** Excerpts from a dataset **
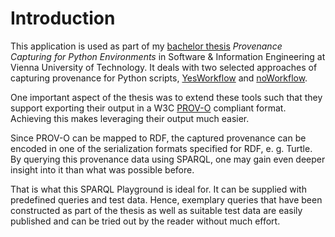# Introduction
This application is used as part of my <a target="_blank" href="https://github.com/raffaelfoidl/ProvCaptPyEnvs">bachelor thesis</a>
*Provenance Capturing for Python Environments* in Software & Information Engineering at Vienna University of Technology.
It deals with two selected approaches of capturing provenance for Python scripts,
<a target="_blank" href="https://github.com/raffaelfoidl/yw-prototypes">YesWorkflow</a> and 
<a target="_blank" href="https://github.com/raffaelfoidl/noworkflow/">noWorkflow</a>.

One important aspect of the thesis was to extend these tools such that they support exporting their
output in a W3C <a target="_blank" href="https://www.w3.org/TR/prov-o/">PROV-O</a> compliant format.
Achieving this makes leveraging their output much easier.

Since PROV-O can be mapped to RDF, the captured provenance can be encoded in one of the serialization formats specified for RDF, e. g. Turtle.
By querying this provenance data using SPARQL, one may gain even deeper insight into it than what was possible before.

That is what this SPARQL Playground is ideal for. It can be supplied with predefined queries and test data. Hence,
exemplary queries that have been constructed as part of the thesis as well as suitable test data are easily published
and can be tried out by the reader without much effort.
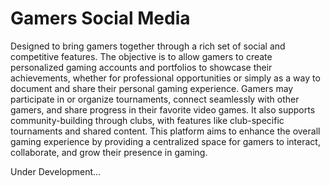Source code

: # Gamers Social Media
Designed to bring gamers together through a rich set of social and competitive features. The objective is to allow gamers to create personalized gaming accounts and portfolios to showcase their achievements, whether for professional opportunities or simply as a way to document and share their personal gaming experience. Gamers may participate in or organize tournaments, connect seamlessly with other gamers, and share progress in their favorite video games. It also supports community-building through clubs, with features like club-specific tournaments and shared content. This platform aims to enhance the overall gaming experience by providing a centralized space for gamers to interact, collaborate, and grow their presence in gaming.

Under Development...
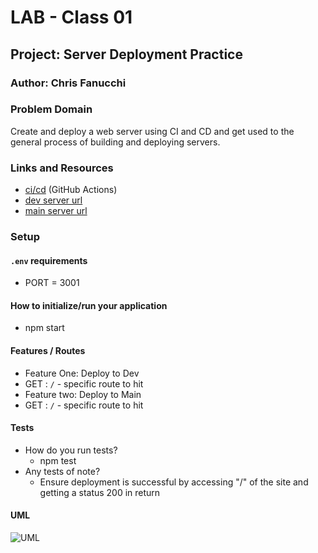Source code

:# LAB - Class 01

## Project: Server Deployment Practice

### Author: Chris Fanucchi

### Problem Domain

Create and deploy a web server using CI and CD and get used to the general process of building and deploying servers.

### Links and Resources

- [ci/cd](https://github.com/Vigilos/server-deployment-practice/actions) (GitHub Actions)
- [dev server url](https://server-deploy-dev.onrender.com/)
- [main server url](https://server-deploy-dev.onrender.com/)

### Setup

#### `.env` requirements

- PORT = 3001

#### How to initialize/run your application

- npm start

#### Features / Routes

- Feature One: Deploy to Dev
- GET : `/` - specific route to hit
- Feature two: Deploy to Main
- GET : `/` - specific route to hit

#### Tests

- How do you run tests?
  - npm test
- Any tests of note?
  - Ensure deployment is successful by accessing "/" of the site and getting a status 200 in return

#### UML

![UML](server-deployment-practice\Lab-01-UML.jpg)
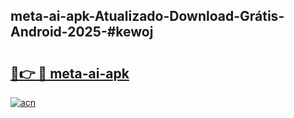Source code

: ## meta-ai-apk-Atualizado-Download-Grátis-Android-2025-#kewoj

# <h2><a href="https://ainizakaria.my?title=meta-ai-apk&ref=20M">🔗👉 🔴 meta-ai-apk</a></h2>

[![acn](https://github.com/user-attachments/assets/0f9c940e-d8b0-45ae-aac7-cd30a18b3e1c)](https://ainizakaria.my?title=meta-ai-apk&ref=20M)

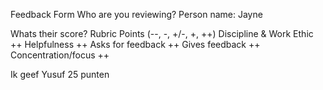 Feedback Form
Who are you reviewing?
Person name: Jayne

Whats their score?
Rubric	Points (--, -, +/-, +, ++)
Discipline & Work Ethic ++
Helpfulness	++
Asks for feedback ++
Gives feedback ++
Concentration/focus ++

Ik geef Yusuf 25 punten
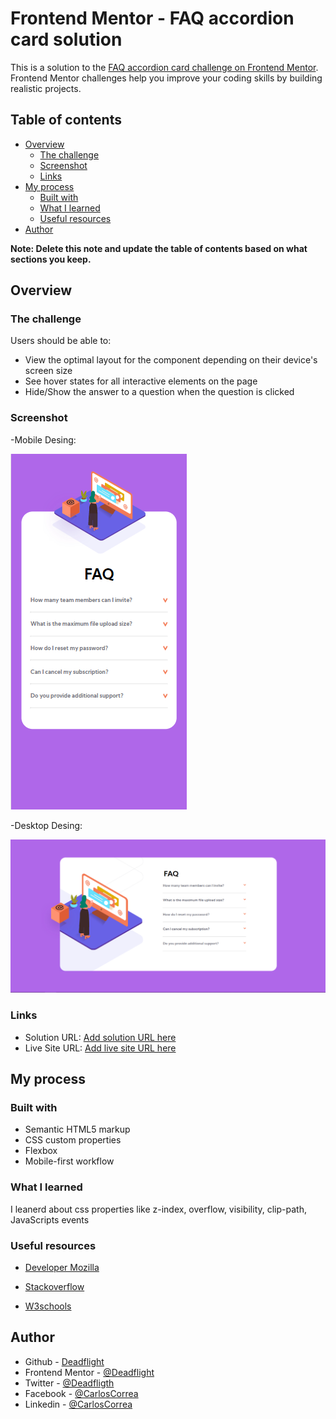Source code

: # Frontend Mentor - FAQ accordion card solution

This is a solution to the [FAQ accordion card challenge on Frontend Mentor](https://www.frontendmentor.io/challenges/faq-accordion-card-XlyjD0Oam). Frontend Mentor challenges help you improve your coding skills by building realistic projects.

## Table of contents

- [Overview](#overview)
  - [The challenge](#the-challenge)
  - [Screenshot](#screenshot)
  - [Links](#links)
- [My process](#my-process)
  - [Built with](#built-with)
  - [What I learned](#what-i-learned)
  - [Useful resources](#useful-resources)
- [Author](#author)


**Note: Delete this note and update the table of contents based on what sections you keep.**

## Overview

### The challenge

Users should be able to:

- View the optimal layout for the component depending on their device's screen size
- See hover states for all interactive elements on the page
- Hide/Show the answer to a question when the question is clicked

### Screenshot

-Mobile Desing:

![Mobile Desing](./images/mobile.PNG)

-Desktop Desing:

![Desktop Desing](./images/desktop.PNG)


### Links

- Solution URL: [Add solution URL here](https://your-solution-url.com)
- Live Site URL: [Add live site URL here](https://your-live-site-url.com)

## My process

### Built with

- Semantic HTML5 markup
- CSS custom properties
- Flexbox
- Mobile-first workflow



### What I learned

I leanerd about css properties like z-index, overflow, visibility, clip-path, JavaScripts events

### Useful resources

- [Developer Mozilla](https://developer.mozilla.org/es/)

- [Stackoverflow](https://stackoverflow.com/)

- [W3schools](https://www.w3schools.com/)

## Author

- Github - [Deadflight](https://github.com/Deadflight)
- Frontend Mentor - [@Deadflight](https://www.frontendmentor.io/profile/Deadflight)
- Twitter - [@Deadfligth](https://twitter.com/Deadfligth)
- Facebook - [@CarlosCorrea](https://www.facebook.com/Carlos-Correa-105811761669254)
- Linkedin - [@CarlosCorrea](https://www.linkedin.com/in/carlos-miguel-correa-millan-155301152/)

** Work order **
Restate every line above exactly, omitting images.

** Solution for this task **
# Introduction
This application is used as part of my <a target="_blank" href="https://github.com/raffaelfoidl/ProvCaptPyEnvs">bachelor thesis</a>
*Provenance Capturing for Python Environments* in Software & Information Engineering at Vienna University of Technology.
It deals with two selected approaches of capturing provenance for Python scripts,
<a target="_blank" href="https://github.com/raffaelfoidl/yw-prototypes">YesWorkflow</a> and 
<a target="_blank" href="https://github.com/raffaelfoidl/noworkflow/">noWorkflow</a>.

One important aspect of the thesis was to extend these tools such that they support exporting their
output in a W3C <a target="_blank" href="https://www.w3.org/TR/prov-o/">PROV-O</a> compliant format.
Achieving this makes leveraging their output much easier.

Since PROV-O can be mapped to RDF, the captured provenance can be encoded in one of the serialization formats specified for RDF, e. g. Turtle.
By querying this provenance data using SPARQL, one may gain even deeper insight into it than what was possible before.

That is what this SPARQL Playground is ideal for. It can be supplied with predefined queries and test data. Hence,
exemplary queries that have been constructed as part of the thesis as well as suitable test data are easily published
and can be tried out by the reader without much effort.
Source code

: # Gamers Social Media
Designed to bring gamers together through a rich set of social and competitive features. The objective is to allow gamers to create personalized gaming accounts and portfolios to showcase their achievements, whether for professional opportunities or simply as a way to document and share their personal gaming experience. Gamers may participate in or organize tournaments, connect seamlessly with other gamers, and share progress in their favorite video games. It also supports community-building through clubs, with features like club-specific tournaments and shared content. This platform aims to enhance the overall gaming experience by providing a centralized space for gamers to interact, collaborate, and grow their presence in gaming.

Under Development...
Source code

:# LAB - Class 01

## Project: Server Deployment Practice

### Author: Chris Fanucchi

### Problem Domain

Create and deploy a web server using CI and CD and get used to the general process of building and deploying servers.

### Links and Resources

- [ci/cd](https://github.com/Vigilos/server-deployment-practice/actions) (GitHub Actions)
- [dev server url](https://server-deploy-dev.onrender.com/)
- [main server url](https://server-deploy-dev.onrender.com/)

### Setup

#### `.env` requirements

- PORT = 3001

#### How to initialize/run your application

- npm start

#### Features / Routes

- Feature One: Deploy to Dev
- GET : `/` - specific route to hit
- Feature two: Deploy to Main
- GET : `/` - specific route to hit

#### Tests

- How do you run tests?
  - npm test
- Any tests of note?
  - Ensure deployment is successful by accessing "/" of the site and getting a status 200 in return

#### UML

![UML](server-deployment-practice\Lab-01-UML.jpg)
Source code

: ## meta-ai-apk-Atualizado-Download-Grátis-Android-2025-#kewoj

# <h2><a href="https://ainizakaria.my?title=meta-ai-apk&ref=20M">🔗👉 🔴 meta-ai-apk</a></h2>

[![acn](https://github.com/user-attachments/assets/0f9c940e-d8b0-45ae-aac7-cd30a18b3e1c)](https://ainizakaria.my?title=meta-ai-apk&ref=20M)

 Feedback Form
Who are you reviewing?
Person name: Jayne

Whats their score?
Rubric	Points (--, -, +/-, +, ++)
Discipline & Work Ethic ++
Helpfulness	++
Asks for feedback ++
Gives feedback ++
Concentration/focus ++

Ik geef Yusuf 25 punten
Source code

: # Frontend Mentor - FAQ accordion card solution

This is a solution to the [FAQ accordion card challenge on Frontend Mentor](https://www.frontendmentor.io/challenges/faq-accordion-card-XlyjD0Oam). Frontend Mentor challenges help you improve your coding skills by building realistic projects.

## Table of contents

- [Overview](#overview)
  - [The challenge](#the-challenge)
  - [Screenshot](#screenshot)
  - [Links](#links)
- [My process](#my-process)
  - [Built with](#built-with)
  - [What I learned](#what-i-learned)
  - [Useful resources](#useful-resources)
- [Author](#author)


**Note: Delete this note and update the table of contents based on what sections you keep.**

## Overview

### The challenge

Users should be able to:

- View the optimal layout for the component depending on their device's screen size
- See hover states for all interactive elements on the page
- Hide/Show the answer to a question when the question is clicked

### Screenshot

-Mobile Desing:

![Mobile Desing](./images/mobile.PNG)

-Desktop Desing:

![Desktop Desing](./images/desktop.PNG)


### Links

- Solution URL: [Add solution URL here](https://your-solution-url.com)
- Live Site URL: [Add live site URL here](https://your-live-site-url.com)

## My process

### Built with

- Semantic HTML5 markup
- CSS custom properties
- Flexbox
- Mobile-first workflow



### What I learned

I leanerd about css properties like z-index, overflow, visibility, clip-path, JavaScripts events

### Useful resources

- [Developer Mozilla](https://developer.mozilla.org/es/)

- [Stackoverflow](https://stackoverflow.com/)

- [W3schools](https://www.w3schools.com/)

## Author

- Github - [Deadflight](https://github.com/Deadflight)
- Frontend Mentor - [@Deadflight](https://www.frontendmentor.io/profile/Deadflight)
- Twitter - [@Deadfligth](https://twitter.com/Deadfligth)
- Facebook - [@CarlosCorrea](https://www.facebook.com/Carlos-Correa-105811761669254)
- Linkedin - [@CarlosCorrea](https://www.linkedin.com/in/carlos-miguel-correa-millan-155301152/)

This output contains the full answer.